Machine intelligence will eclipse human intelligence within the next few decades – extrapolating from Moore's Law – and our world will enjoy limitless computational power and ubiquitous data networks. Today's iPod® devices portend an era when biology and information technology will fuse to create a human experience radically different from our own.
Between that future and the present, we will live with accelerating technological change. Whether predictable or disruptive, guided or uncontrollable, scientific innovation is carrying us forward at unprecedented speed. What does accelerating change entail for medicine?
Already, our healthcare system now appears on the verge of crisis; accelerating change is part of the problem. Each technological upgrade demands an investment of education and money, and a costly infrastructure more quickly becomes obsolete. Practitioners can be overloaded with complexity: therapeutic options, outcomes data, procedural coding, drug names…

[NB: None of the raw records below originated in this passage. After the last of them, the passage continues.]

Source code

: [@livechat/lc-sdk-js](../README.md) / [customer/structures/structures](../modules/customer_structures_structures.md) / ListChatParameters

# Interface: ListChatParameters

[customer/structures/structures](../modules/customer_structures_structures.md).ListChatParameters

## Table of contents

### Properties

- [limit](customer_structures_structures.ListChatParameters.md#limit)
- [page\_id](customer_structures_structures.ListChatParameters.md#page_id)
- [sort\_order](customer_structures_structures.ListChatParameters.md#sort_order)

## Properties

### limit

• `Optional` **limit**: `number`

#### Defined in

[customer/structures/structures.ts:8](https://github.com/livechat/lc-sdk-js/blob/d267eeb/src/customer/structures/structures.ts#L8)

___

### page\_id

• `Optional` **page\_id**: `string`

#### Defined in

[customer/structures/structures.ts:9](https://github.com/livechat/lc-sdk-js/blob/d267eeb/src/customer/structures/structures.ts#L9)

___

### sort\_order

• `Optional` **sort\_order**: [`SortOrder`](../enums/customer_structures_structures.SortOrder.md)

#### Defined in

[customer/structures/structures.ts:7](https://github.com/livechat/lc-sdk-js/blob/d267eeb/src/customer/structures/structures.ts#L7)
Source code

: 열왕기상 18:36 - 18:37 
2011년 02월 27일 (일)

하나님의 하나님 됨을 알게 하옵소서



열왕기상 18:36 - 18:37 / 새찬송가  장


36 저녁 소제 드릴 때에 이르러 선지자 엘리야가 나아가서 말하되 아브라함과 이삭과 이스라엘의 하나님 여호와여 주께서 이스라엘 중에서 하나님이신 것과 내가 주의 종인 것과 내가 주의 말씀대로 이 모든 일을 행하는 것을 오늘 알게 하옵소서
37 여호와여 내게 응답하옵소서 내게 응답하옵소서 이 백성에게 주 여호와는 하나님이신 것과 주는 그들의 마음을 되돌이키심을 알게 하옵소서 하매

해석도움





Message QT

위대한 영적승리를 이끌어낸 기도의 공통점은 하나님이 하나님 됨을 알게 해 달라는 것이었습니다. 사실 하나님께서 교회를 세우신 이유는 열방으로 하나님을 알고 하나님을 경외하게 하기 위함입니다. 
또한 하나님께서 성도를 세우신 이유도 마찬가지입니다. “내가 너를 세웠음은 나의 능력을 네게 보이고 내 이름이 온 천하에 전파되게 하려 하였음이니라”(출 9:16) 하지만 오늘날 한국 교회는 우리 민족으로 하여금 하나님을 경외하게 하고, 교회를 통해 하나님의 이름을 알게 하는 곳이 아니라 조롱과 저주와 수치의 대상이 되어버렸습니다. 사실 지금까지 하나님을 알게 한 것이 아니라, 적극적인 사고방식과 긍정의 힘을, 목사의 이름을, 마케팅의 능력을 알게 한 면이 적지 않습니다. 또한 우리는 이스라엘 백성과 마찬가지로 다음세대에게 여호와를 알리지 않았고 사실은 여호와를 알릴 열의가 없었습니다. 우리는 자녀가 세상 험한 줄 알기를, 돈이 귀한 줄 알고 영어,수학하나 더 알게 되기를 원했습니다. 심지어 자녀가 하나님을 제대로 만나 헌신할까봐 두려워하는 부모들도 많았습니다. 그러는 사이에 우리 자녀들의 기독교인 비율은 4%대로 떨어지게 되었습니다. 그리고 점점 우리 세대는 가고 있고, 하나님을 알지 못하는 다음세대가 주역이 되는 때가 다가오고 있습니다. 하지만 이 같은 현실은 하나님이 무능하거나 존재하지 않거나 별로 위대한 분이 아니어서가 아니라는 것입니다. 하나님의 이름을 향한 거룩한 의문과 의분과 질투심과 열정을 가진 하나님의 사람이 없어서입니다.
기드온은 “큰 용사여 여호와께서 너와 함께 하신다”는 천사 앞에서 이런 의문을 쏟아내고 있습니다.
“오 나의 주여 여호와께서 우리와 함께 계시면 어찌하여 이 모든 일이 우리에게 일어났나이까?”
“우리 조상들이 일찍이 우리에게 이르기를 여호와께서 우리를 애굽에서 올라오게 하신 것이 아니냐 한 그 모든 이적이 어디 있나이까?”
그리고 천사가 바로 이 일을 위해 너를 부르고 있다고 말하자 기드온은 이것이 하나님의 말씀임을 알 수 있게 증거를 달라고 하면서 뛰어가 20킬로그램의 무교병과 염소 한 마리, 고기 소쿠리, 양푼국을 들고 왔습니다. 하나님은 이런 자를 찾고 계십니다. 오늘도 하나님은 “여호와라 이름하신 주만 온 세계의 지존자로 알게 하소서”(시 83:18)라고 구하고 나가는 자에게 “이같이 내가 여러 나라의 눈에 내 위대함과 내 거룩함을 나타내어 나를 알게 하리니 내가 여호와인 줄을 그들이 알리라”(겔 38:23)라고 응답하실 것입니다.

Furthermore, an aging global population with a growing sense of entitlement demands that each medical breakthrough be immediately available for its benefit: what appears in the morning paper is expected simultaneously in the doctor's office. Meanwhile, a third-party payer system generates conflicting priorities for patient care and stockholder returns. The result is a healthcare system stressed by scientific promise, public expectation, economic and regulatory constraints, and human limitations.
Change is also proving beneficial, of course. Practitioners are empowered by better imaging methods, more precise robotic tools, greater realism in training simulators, and more powerful intelligence networks. The remarkable accomplishments of the IT industry and the Internet are trickling steadily into healthcare. MMVR participants can readily see the progress of the past fourteen years: more effective healthcare at a lower overall cost, driven by cheaper and better computers.
We are pleased that this year's conference has an increased emphasis on medical education. In many ways, education is the next medical toolkit: a means to cope with, and take advantage of, accelerating change. Through interaction with novice students, medical educators are uniquely equipped to critique existing methods, encourage fresh thinking, and support emerging tools. Each new class of aspiring physicians stimulates flexibility in problem solving and adaptation within technological evolution. As an earlier generation of physicians trains its successors, experience can guide innovation so that change accelerates for the better.
As always, we wish to thank all the participants who make MMVR possible each year. It is our privilege to work with you.